▶ _WHAT IS REQUIRED_
Wherever the string "imagen" shows up in the data below, copy the whole line.
[GIVEN ENTRIES]
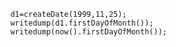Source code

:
 ```luceescript+trycf
	d1=createDate(1999,11,25);
	writedump(d1.firstDayOfMonth());
	writedump(now().firstDayOfMonth());
```
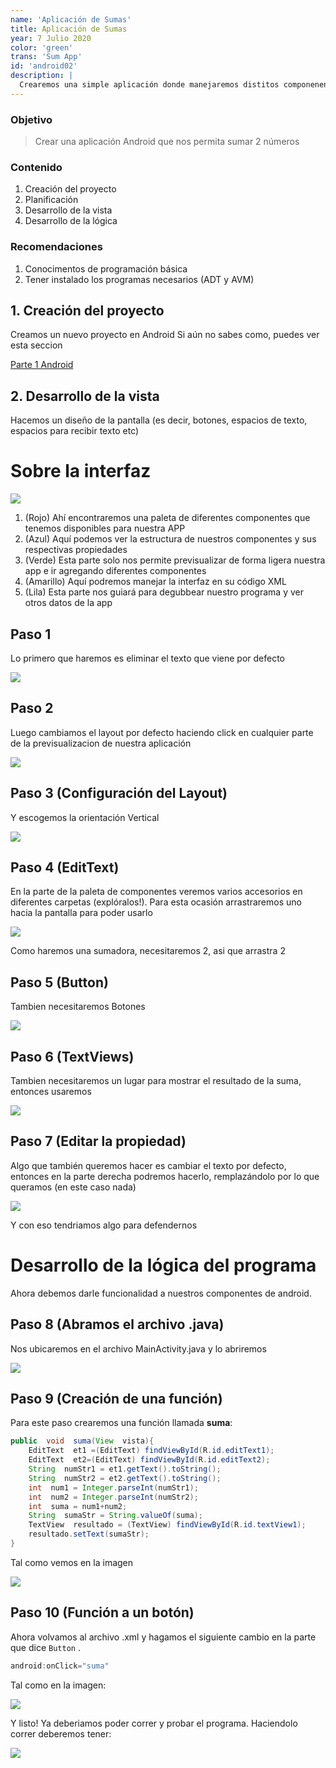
 ```yaml
---
name: 'Aplicación de Sumas'
title: Aplicación de Sumas
year: 7 Julio 2020
color: 'green'
trans: 'Sum App'
id: 'android02'
description: |
  Crearemos una simple aplicación donde manejaremos distitos componenentes utilizados en Android
---
```



### Objetivo
> Crear una aplicación Android que nos permita sumar 2 números

### Contenido
1. Creación del proyecto
2. Planificación
3. Desarrollo de la vista
4. Desarrollo de la lógica

### Recomendaciones
1. Conocimentos de programación básica
2. Tener instalado los programas necesarios (ADT y AVM)


## 1. Creación del proyecto
Creamos un nuevo proyecto en Android
Si aún no sabes como, puedes ver esta seccion

[Parte 1 Android](https://enfocate.tech/android/and01)

## 2. Desarrollo de la vista
Hacemos un diseño de la pantalla (es decir, botones, espacios de texto, espacios para recibir texto etc)


# Sobre la interfaz


![](https://github.com/doneber/POO/blob/master/Resources/clase02/estructura01.jpg?raw=true)


1. (Rojo) Ahí encontraremos una paleta de diferentes componentes que tenemos disponibles para nuestra APP
2. (Azul) Aquí podemos ver la estructura de nuestros componentes y sus respectivas propiedades
3. (Verde) Esta parte solo nos permite previsualizar de forma ligera nuestra app e ir agregando diferentes componentes
4. (Amarillo) Aquí podremos manejar la interfaz en su código XML
5. (Lila) Esta parte nos guiará para degubbear nuestro programa y ver otros datos de la app


## Paso 1

Lo primero que haremos es eliminar el texto que viene por defecto



![](https://github.com/doneber/POO/blob/master/Resources/clase02/paso01.jpg?raw=true)



## Paso 2


Luego cambiamos el layout por defecto haciendo click en cualquier parte de la previsualizacion de nuestra aplicación


![](https://raw.githubusercontent.com/doneber/POO/master/Resources/clase02/paso02.jpg)


## Paso 3 (Configuración del Layout)


Y escogemos la orientación Vertical


![](https://raw.githubusercontent.com/doneber/POO/master/Resources/clase02/paso03.jpg)


## Paso 4 (EditText)


En la parte de la paleta de componentes veremos varios accesorios en diferentes carpetas (explóralos!). Para esta ocasión arrastraremos uno hacia la pantalla para poder usarlo


![](https://raw.githubusercontent.com/doneber/POO/master/Resources/clase02/paso04.jpg)


Como haremos una sumadora, necesitaremos 2, asi que arrastra 2

## Paso 5 (Button)

Tambien necesitaremos Botones


![](https://raw.githubusercontent.com/doneber/POO/master/Resources/clase02/paso05.jpg)


## Paso 6 (TextViews)


Tambien necesitaremos un lugar para mostrar el resultado de la suma, entonces usaremos 


![](https://raw.githubusercontent.com/doneber/POO/master/Resources/clase02/paso06.jpg)



## Paso 7 (Editar la propiedad)


Algo que también queremos hacer es cambiar el texto por defecto, entonces en la parte derecha podremos hacerlo, remplazándolo por lo que queramos (en este caso nada)


![](https://raw.githubusercontent.com/doneber/POO/master/Resources/clase02/paso07.jpg)



Y con eso tendriamos algo para defendernos
# Desarrollo de la lógica del programa
Ahora debemos darle funcionalidad a nuestros componentes de android.
## Paso 8 (Abramos el archivo .java)
Nos ubicaremos en el archivo MainActivity.java y lo abriremos


![](https://raw.githubusercontent.com/doneber/POO/master/Resources/clase02/paso08.jpg)


## Paso 9 (Creación de una función)


Para este paso crearemos una función llamada **suma**:

```java
public  void  suma(View  vista){
    EditText  et1 =(EditText) findViewById(R.id.editText1);
    EditText  et2=(EditText) findViewById(R.id.editText2);
    String  numStr1 = et1.getText().toString();
    String  numStr2 = et2.getText().toString();
    int  num1 = Integer.parseInt(numStr1);
    int  num2 = Integer.parseInt(numStr2);
    int  suma = num1+num2;
    String  sumaStr = String.valueOf(suma);
    TextView  resultado = (TextView) findViewById(R.id.textView1);
    resultado.setText(sumaStr);
}
```

Tal como vemos en la imagen


![](https://raw.githubusercontent.com/doneber/POO/master/Resources/clase02/paso09.jpg)


## Paso 10 (Función a un botón)


Ahora volvamos al archivo .xml y hagamos el siguiente cambio en la parte que dice `Button` .

```java
android:onClick="suma"
```

Tal como en la imagen:

![](https://raw.githubusercontent.com/doneber/POO/master/Resources/clase02/paso10.jpg)

Y listo!
Ya deberiamos poder correr y probar el programa.
Haciendolo correr deberemos tener:

![](https://raw.githubusercontent.com/doneber/POO/master/Resources/clase02/paso11.jpg)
[/GIVEN ENTRIES]
▶ _RESULT BELOW_
Tal como vemos en la imagen
Tal como en la imagen:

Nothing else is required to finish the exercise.